Announced in October 2012, negotiators from the government and the FARC have achieved agreements on the first 2 of 6 points on the agenda – land and political participation. Talks on drug policy are underway now. Uribistas are against the talks altogether, because they have “converted the terrorists into political actors” who will gain impunity. (Uribe faced similar criticism when he adopted the Justice and Peace Law, which provided for lenient sentences if paramilitary leaders demobilized.)
Last Sunday’s congressional elections will not end the talks outright. Uribe won the most votes of any candidate, and with 20 seats in the Senate, the uribistas are the largest opposition. Santos’s alliance, National Unity, kept the majority. (In what was potentially confusing for voters and beneficial for Santos, the government’s coalition comprises parties that once supported Uribe: la U, Cambio Radical, and Liberals.) Members of the Conservative Party might also ally with Santos, and the 10 Senators from left-leaning parties Polo Democrático and the Green Alliance support the peace talks. So, if Santos wins reelection in May, as he is projected to do, the talks should be secure.
Yet any accords will eventually require new legislation in Congress, where Uribe’s opposition and dissident Conservatives could mount obstacle. Still, the true challenge will be implementation, on two fronts.
First, state institutions have an uneven presence across the country. This is problematic for enforcing the rule of law and for overcoming the logistical and bureaucratic hurdles to, for example, legalizing land titles and ensuring the safety of the beneficiaries of land restitution. The government is trying to address these issues with USAID support, but the results are mixed so far.
Second, related to the first, is that powerful actors – many of whom are allied with Uribe – will actively try to undermine the peace accords because they will require compromise. The Victims and Land Restitution Law is a harbinger. It calls for reparations for victims and land restitution to internally displaced people. The descendants of the paramilitaries – originally formed by regional elites – have helped to thwart its implementation by threatening and attacking victims’ leaders. As of November 2013, less than 2% of the 46,000 registered cases have been adjudicated, and 46 leaders have been killed.

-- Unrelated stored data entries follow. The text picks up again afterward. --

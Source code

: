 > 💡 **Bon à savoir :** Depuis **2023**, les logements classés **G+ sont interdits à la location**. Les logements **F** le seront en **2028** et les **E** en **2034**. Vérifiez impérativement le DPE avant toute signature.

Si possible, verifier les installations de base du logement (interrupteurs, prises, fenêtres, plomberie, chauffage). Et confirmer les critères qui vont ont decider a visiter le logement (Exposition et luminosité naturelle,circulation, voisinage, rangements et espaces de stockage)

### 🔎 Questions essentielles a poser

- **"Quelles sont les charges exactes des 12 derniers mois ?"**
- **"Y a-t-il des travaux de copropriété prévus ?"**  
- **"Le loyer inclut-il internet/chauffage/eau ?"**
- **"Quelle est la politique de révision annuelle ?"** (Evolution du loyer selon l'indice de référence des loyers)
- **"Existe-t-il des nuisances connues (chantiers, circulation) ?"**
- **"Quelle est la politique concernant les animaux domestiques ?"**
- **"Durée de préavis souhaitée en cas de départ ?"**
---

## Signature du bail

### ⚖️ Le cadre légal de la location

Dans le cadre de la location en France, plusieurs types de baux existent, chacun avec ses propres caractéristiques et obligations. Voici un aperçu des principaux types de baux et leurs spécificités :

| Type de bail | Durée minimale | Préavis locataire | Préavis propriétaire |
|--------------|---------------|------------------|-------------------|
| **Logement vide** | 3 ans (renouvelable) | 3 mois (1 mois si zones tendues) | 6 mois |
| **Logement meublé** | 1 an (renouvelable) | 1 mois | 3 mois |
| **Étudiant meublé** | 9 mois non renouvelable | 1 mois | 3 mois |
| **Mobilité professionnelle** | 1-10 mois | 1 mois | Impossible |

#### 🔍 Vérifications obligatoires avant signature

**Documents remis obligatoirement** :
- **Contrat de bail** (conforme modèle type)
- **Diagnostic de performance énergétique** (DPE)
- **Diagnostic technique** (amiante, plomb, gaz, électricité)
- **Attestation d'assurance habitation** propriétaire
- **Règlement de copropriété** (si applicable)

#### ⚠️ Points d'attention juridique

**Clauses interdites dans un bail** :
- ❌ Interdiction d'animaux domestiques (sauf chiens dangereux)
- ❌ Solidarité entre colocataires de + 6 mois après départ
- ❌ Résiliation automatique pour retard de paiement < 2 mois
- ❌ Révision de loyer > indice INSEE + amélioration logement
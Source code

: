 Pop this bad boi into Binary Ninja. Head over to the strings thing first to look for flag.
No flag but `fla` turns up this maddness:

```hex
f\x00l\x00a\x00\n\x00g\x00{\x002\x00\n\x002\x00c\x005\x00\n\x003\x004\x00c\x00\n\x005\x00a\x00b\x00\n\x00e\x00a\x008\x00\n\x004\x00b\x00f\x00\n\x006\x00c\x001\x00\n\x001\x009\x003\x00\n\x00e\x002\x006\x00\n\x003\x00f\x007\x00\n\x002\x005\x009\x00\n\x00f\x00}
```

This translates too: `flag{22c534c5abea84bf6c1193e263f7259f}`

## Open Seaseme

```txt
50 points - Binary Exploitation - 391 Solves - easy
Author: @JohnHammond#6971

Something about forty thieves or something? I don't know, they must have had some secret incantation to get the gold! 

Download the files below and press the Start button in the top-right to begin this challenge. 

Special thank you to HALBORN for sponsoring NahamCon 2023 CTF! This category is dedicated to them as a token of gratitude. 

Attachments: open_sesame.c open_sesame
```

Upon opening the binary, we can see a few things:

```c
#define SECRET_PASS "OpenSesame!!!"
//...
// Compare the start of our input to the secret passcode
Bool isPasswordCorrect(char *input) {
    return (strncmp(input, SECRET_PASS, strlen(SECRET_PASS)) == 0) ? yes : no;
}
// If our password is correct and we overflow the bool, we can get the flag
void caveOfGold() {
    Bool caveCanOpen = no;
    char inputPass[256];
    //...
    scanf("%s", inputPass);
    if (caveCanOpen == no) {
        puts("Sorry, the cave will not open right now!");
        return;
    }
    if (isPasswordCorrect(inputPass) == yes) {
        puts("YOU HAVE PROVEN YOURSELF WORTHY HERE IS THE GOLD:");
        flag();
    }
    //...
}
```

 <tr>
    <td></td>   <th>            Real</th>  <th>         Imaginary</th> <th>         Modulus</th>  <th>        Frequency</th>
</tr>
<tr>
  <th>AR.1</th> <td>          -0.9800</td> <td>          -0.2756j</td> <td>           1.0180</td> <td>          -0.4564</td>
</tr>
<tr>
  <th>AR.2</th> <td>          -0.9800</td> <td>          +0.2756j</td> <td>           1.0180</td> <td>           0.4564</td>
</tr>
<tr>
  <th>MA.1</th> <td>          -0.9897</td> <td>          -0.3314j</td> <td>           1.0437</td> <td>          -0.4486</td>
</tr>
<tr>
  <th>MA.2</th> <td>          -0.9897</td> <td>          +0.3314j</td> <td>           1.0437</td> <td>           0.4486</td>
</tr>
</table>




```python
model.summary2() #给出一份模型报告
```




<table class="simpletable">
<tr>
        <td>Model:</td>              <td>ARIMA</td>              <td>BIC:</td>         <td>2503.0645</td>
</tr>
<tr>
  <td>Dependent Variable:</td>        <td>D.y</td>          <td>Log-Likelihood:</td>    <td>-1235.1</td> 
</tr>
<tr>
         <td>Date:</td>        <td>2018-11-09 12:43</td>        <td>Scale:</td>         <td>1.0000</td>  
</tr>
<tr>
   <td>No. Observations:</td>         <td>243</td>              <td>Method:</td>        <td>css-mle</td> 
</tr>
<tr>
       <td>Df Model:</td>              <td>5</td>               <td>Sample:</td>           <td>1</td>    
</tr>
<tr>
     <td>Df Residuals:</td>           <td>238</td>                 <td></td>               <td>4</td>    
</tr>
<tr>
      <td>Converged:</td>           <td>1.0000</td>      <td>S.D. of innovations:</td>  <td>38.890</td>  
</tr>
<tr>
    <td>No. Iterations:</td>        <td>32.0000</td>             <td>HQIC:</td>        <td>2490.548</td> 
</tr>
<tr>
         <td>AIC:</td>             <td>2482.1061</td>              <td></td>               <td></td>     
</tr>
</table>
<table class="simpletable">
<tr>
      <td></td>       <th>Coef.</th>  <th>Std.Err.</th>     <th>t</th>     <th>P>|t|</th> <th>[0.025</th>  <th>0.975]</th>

The peace talks similarly upend the uneasy alliance between regional and central elites that shapes governance in Colombia, as James Robinson has noted. The regional elites, represented by Uribe, support the central government in exchange for latitude in ruling the regions. When that provincial power is challenged, as it will be if the peace accords are adopted, the powerful resort to violence and corruption. (Allies in the military already caused a scandal by wire-tapping government negotiators’ phones.) Not a good prospect for ending the violence, even if there is peace.